[[ Given data open ]]
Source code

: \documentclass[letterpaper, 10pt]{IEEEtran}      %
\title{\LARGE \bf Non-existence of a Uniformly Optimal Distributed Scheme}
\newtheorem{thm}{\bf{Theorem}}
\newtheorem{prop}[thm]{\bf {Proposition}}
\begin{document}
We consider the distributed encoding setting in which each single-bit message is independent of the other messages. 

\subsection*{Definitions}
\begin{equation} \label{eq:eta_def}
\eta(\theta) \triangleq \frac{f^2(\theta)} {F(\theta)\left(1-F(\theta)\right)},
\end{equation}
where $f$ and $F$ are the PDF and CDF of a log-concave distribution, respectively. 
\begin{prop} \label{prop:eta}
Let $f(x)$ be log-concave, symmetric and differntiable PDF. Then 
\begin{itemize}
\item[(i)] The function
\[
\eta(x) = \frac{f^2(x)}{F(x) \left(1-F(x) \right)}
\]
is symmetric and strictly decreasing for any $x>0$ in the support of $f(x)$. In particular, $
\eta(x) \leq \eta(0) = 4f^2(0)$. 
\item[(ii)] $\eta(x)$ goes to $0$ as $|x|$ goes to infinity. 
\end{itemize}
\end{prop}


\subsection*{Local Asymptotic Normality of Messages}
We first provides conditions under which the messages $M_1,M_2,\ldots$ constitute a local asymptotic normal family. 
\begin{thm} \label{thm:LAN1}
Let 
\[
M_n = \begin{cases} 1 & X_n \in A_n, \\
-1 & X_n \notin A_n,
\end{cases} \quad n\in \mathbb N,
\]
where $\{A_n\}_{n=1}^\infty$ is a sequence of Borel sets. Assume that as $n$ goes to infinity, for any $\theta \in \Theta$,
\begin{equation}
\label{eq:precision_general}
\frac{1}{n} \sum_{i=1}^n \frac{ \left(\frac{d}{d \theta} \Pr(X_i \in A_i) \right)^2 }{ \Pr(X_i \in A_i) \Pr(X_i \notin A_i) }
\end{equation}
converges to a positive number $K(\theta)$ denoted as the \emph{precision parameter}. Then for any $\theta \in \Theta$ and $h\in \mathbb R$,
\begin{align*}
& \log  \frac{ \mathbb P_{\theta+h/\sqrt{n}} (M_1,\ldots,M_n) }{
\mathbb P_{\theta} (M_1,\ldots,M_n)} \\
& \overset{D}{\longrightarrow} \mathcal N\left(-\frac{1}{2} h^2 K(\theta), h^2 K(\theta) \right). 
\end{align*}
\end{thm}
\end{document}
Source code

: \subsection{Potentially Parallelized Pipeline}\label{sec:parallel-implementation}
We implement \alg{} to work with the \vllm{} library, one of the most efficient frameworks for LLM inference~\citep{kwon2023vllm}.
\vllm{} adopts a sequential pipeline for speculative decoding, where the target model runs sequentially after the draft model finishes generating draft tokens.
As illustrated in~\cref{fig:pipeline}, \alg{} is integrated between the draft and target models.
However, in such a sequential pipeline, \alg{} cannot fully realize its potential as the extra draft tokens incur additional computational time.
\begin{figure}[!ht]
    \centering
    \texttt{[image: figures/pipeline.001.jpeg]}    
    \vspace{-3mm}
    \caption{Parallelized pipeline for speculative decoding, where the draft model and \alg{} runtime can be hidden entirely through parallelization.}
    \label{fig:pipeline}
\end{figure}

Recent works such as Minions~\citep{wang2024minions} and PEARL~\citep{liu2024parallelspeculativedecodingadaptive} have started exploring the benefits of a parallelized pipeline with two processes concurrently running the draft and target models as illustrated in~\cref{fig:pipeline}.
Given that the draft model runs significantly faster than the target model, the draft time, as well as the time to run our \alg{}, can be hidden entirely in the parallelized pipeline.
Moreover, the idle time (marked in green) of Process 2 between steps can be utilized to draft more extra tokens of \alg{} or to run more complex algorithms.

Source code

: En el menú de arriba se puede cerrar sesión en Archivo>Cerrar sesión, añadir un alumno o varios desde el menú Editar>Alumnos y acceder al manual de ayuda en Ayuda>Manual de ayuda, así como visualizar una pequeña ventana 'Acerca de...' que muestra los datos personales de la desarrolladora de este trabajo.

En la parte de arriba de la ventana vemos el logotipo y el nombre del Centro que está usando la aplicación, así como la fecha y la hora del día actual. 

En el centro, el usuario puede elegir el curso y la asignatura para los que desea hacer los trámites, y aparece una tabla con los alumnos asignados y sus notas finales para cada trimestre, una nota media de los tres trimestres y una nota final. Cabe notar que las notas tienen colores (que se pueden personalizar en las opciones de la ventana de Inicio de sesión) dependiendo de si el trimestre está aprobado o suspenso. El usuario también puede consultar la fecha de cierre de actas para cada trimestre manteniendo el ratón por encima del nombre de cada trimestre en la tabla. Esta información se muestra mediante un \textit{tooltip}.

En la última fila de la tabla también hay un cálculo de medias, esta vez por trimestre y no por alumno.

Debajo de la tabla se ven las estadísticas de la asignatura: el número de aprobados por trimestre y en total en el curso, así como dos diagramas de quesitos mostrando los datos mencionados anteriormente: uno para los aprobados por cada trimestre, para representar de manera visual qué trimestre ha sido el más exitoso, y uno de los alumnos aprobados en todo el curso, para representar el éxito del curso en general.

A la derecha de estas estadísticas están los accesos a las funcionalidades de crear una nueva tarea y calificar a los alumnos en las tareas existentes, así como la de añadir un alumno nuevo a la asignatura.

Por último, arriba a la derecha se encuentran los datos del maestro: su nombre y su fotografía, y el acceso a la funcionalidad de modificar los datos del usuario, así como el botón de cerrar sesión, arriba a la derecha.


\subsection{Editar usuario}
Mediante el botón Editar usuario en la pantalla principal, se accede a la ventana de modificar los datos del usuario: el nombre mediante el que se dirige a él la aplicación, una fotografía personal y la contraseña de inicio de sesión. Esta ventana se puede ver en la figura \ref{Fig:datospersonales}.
[[ Given data closed ]]
» **Exercise description**
Using the data above, output each line exactly.

» **Response area**
Source code

: \documentclass[letterpaper, 10pt]{IEEEtran}      %
\title{\LARGE \bf Non-existence of a Uniformly Optimal Distributed Scheme}
\newtheorem{thm}{\bf{Theorem}}
\newtheorem{prop}[thm]{\bf {Proposition}}
\begin{document}
We consider the distributed encoding setting in which each single-bit message is independent of the other messages. 

\subsection*{Definitions}
\begin{equation} \label{eq:eta_def}
\eta(\theta) \triangleq \frac{f^2(\theta)} {F(\theta)\left(1-F(\theta)\right)},
\end{equation}
where $f$ and $F$ are the PDF and CDF of a log-concave distribution, respectively. 
\begin{prop} \label{prop:eta}
Let $f(x)$ be log-concave, symmetric and differntiable PDF. Then 
\begin{itemize}
\item[(i)] The function
\[
\eta(x) = \frac{f^2(x)}{F(x) \left(1-F(x) \right)}
\]
is symmetric and strictly decreasing for any $x>0$ in the support of $f(x)$. In particular, $
\eta(x) \leq \eta(0) = 4f^2(0)$. 
\item[(ii)] $\eta(x)$ goes to $0$ as $|x|$ goes to infinity. 
\end{itemize}
\end{prop}


\subsection*{Local Asymptotic Normality of Messages}
We first provides conditions under which the messages $M_1,M_2,\ldots$ constitute a local asymptotic normal family. 
\begin{thm} \label{thm:LAN1}
Let 
\[
M_n = \begin{cases} 1 & X_n \in A_n, \\
-1 & X_n \notin A_n,
\end{cases} \quad n\in \mathbb N,
\]
where $\{A_n\}_{n=1}^\infty$ is a sequence of Borel sets. Assume that as $n$ goes to infinity, for any $\theta \in \Theta$,
\begin{equation}
\label{eq:precision_general}
\frac{1}{n} \sum_{i=1}^n \frac{ \left(\frac{d}{d \theta} \Pr(X_i \in A_i) \right)^2 }{ \Pr(X_i \in A_i) \Pr(X_i \notin A_i) }
\end{equation}
converges to a positive number $K(\theta)$ denoted as the \emph{precision parameter}. Then for any $\theta \in \Theta$ and $h\in \mathbb R$,
\begin{align*}
& \log  \frac{ \mathbb P_{\theta+h/\sqrt{n}} (M_1,\ldots,M_n) }{
\mathbb P_{\theta} (M_1,\ldots,M_n)} \\
& \overset{D}{\longrightarrow} \mathcal N\left(-\frac{1}{2} h^2 K(\theta), h^2 K(\theta) \right). 
\end{align*}
\end{thm}
\end{document}
Source code

: \subsection{Potentially Parallelized Pipeline}\label{sec:parallel-implementation}
We implement \alg{} to work with the \vllm{} library, one of the most efficient frameworks for LLM inference~\citep{kwon2023vllm}.
\vllm{} adopts a sequential pipeline for speculative decoding, where the target model runs sequentially after the draft model finishes generating draft tokens.
As illustrated in~\cref{fig:pipeline}, \alg{} is integrated between the draft and target models.
However, in such a sequential pipeline, \alg{} cannot fully realize its potential as the extra draft tokens incur additional computational time.
\begin{figure}[!ht]
    \centering
    \texttt{[image: figures/pipeline.001.jpeg]}    
    \vspace{-3mm}
    \caption{Parallelized pipeline for speculative decoding, where the draft model and \alg{} runtime can be hidden entirely through parallelization.}
    \label{fig:pipeline}
\end{figure}

Recent works such as Minions~\citep{wang2024minions} and PEARL~\citep{liu2024parallelspeculativedecodingadaptive} have started exploring the benefits of a parallelized pipeline with two processes concurrently running the draft and target models as illustrated in~\cref{fig:pipeline}.
Given that the draft model runs significantly faster than the target model, the draft time, as well as the time to run our \alg{}, can be hidden entirely in the parallelized pipeline.
Moreover, the idle time (marked in green) of Process 2 between steps can be utilized to draft more extra tokens of \alg{} or to run more complex algorithms.

Source code

: En el menú de arriba se puede cerrar sesión en Archivo>Cerrar sesión, añadir un alumno o varios desde el menú Editar>Alumnos y acceder al manual de ayuda en Ayuda>Manual de ayuda, así como visualizar una pequeña ventana 'Acerca de...' que muestra los datos personales de la desarrolladora de este trabajo.

En la parte de arriba de la ventana vemos el logotipo y el nombre del Centro que está usando la aplicación, así como la fecha y la hora del día actual. 

En el centro, el usuario puede elegir el curso y la asignatura para los que desea hacer los trámites, y aparece una tabla con los alumnos asignados y sus notas finales para cada trimestre, una nota media de los tres trimestres y una nota final. Cabe notar que las notas tienen colores (que se pueden personalizar en las opciones de la ventana de Inicio de sesión) dependiendo de si el trimestre está aprobado o suspenso. El usuario también puede consultar la fecha de cierre de actas para cada trimestre manteniendo el ratón por encima del nombre de cada trimestre en la tabla. Esta información se muestra mediante un \textit{tooltip}.

En la última fila de la tabla también hay un cálculo de medias, esta vez por trimestre y no por alumno.

Debajo de la tabla se ven las estadísticas de la asignatura: el número de aprobados por trimestre y en total en el curso, así como dos diagramas de quesitos mostrando los datos mencionados anteriormente: uno para los aprobados por cada trimestre, para representar de manera visual qué trimestre ha sido el más exitoso, y uno de los alumnos aprobados en todo el curso, para representar el éxito del curso en general.

A la derecha de estas estadísticas están los accesos a las funcionalidades de crear una nueva tarea y calificar a los alumnos en las tareas existentes, así como la de añadir un alumno nuevo a la asignatura.

Por último, arriba a la derecha se encuentran los datos del maestro: su nombre y su fotografía, y el acceso a la funcionalidad de modificar los datos del usuario, así como el botón de cerrar sesión, arriba a la derecha.


\subsection{Editar usuario}
Mediante el botón Editar usuario en la pantalla principal, se accede a la ventana de modificar los datos del usuario: el nombre mediante el que se dirige a él la aplicación, una fotografía personal y la contraseña de inicio de sesión. Esta ventana se puede ver en la figura \ref{Fig:datospersonales}.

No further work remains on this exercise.